Ne cherche pas à obtenir, ne sois pas trop focalisé, mais laisse le cours des choses se dérouler naturellement, sans juger ni trop t’impliquer. Courage et bienveillance, reste simple

4ème jour : L’arrivée au centre

Une heure de taxi et la ville s’effacait au profit d’une campagne verdoyante. Le soleil de midi me cuisait la nuque à l’arrière du taxi.
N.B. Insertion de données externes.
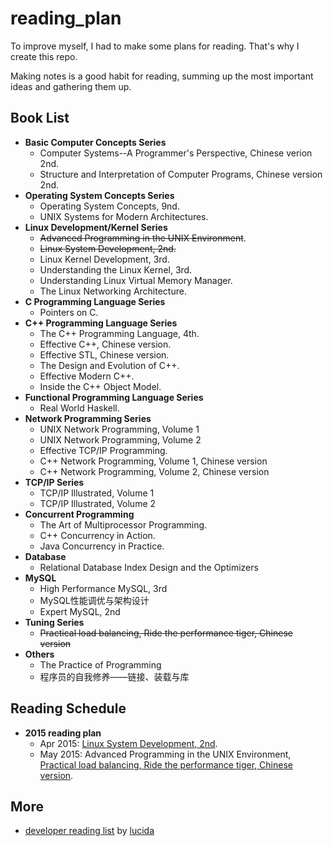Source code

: # reading_plan
To improve myself, I had to make some plans for reading. That's why I create this repo.

Making notes is a good habit for reading, summing up the most important ideas and gathering them up.

## Book List

- **Basic Computer Concepts Series**
  - Computer Systems--A Programmer's Perspective, Chinese verion 2nd.
  - Structure and Interpretation of Computer Programs, Chinese version 2nd.
- **Operating System Concepts Series**
  - Operating System Concepts, 9nd.
  - UNIX Systems for Modern Architectures.
- **Linux Development/Kernel Series**
  - ~~Advanced Programming in the UNIX Environment~~.
  - ~~Linux System Development, 2nd.~~
  - Linux Kernel Development, 3rd.
  - Understanding the Linux Kernel, 3rd.
  - Understanding Linux Virtual Memory Manager.
  - The Linux Networking Architecture.
- **C Programming Language Series**
  - Pointers on C.
- **C++ Programming Language Series**
  - The C++ Programming Language, 4th.
  - Effective C++, Chinese version.
  - Effective STL, Chinese version.
  - The Design and Evolution of C++.
  - Effective Modern C++.
  - Inside the C++ Object Model.
- **Functional Programming Language Series**
  - Real World Haskell.
- **Network Programming Series**
  - UNIX Network Programming, Volume 1
  - UNIX Network Programming, Volume 2
  - Effective TCP/IP Programming.
  - C++ Network Programming, Volume 1, Chinese version
  - C++ Network Programming, Volume 2, Chinese version
- **TCP/IP Series**
  - TCP/IP Illustrated, Volume 1
  - TCP/IP Illustrated, Volume 2
- **Concurrent Programming**
  - The Art of Multiprocessor Programming.
  - C++ Concurrency in Action.
  - Java Concurrency in Practice.
- **Database**
  - Relational Database Index Design and the Optimizers
- **MySQL**
  - High Performance MySQL, 3rd
  - MySQL性能调优与架构设计
  - Expert MySQL, 2nd
- **Tuning Series**
  - ~~Practical load balancing, Ride the performance tiger, Chinese version~~
- **Others**
  - The Practice of Programming
  - 程序员的自我修养——链接、装载与库

## Reading Schedule
- **2015 reading plan**
  - Apr 2015: [Linux System Development, 2nd](https://github.com/yfnick2014/lsp).
  - May 2015: Advanced Programming in the UNIX Environment, [Practical load balancing, Ride the performance tiger, Chinese version](https://github.com/yfnick2014/plb).

## More
- [developer reading list](drlrbl.md)    by [lucida](http://zh.lucida.me/blog/developer-reading-list/)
En pleine bascule entre deux monde, je me laissais porter par le mouvement avec une certaine distanciation,  je laissais le monde et le centre venir à moi.

Une grande grille et le premier pas.

Avec 2 nuits troublées et un petit début de tourista, il y avait un risque (pour l’esprit) d’ « exploser » si les contraintes étaient trop grandes.

Résultat : Un endroit idéal, vaste, à l’écart de la ville (ce qui n’empêche pas, parait-il, le bruit) entouré de champs et de végétation. Une chambre simple avec sommier en latte de bois recouvert d’une fine natte. Et surtout, pas de rigueur mais une certaine liberté à organiser sa pratique.

Ma tête n’explosera pas et libre à moi de conquérir le droit à la libération. Voici un lieu qui respire le Dhamma (l’enseignement du Bouddha), sans « bourrage» de crâne, sans organisation régimentaire, ce qui ne sous entend pas qu’il n’y aura pas de difficultés à venir.

J’espère dormir (jusqu’à 3h30). A moi de façonner mon aventure, mais les grosses inquiétudes ont disparu. Merci à tous ceux qui ont fait que ce soit possible. Je suis fatigué mais l’aventure commence dans de bonnes conditions.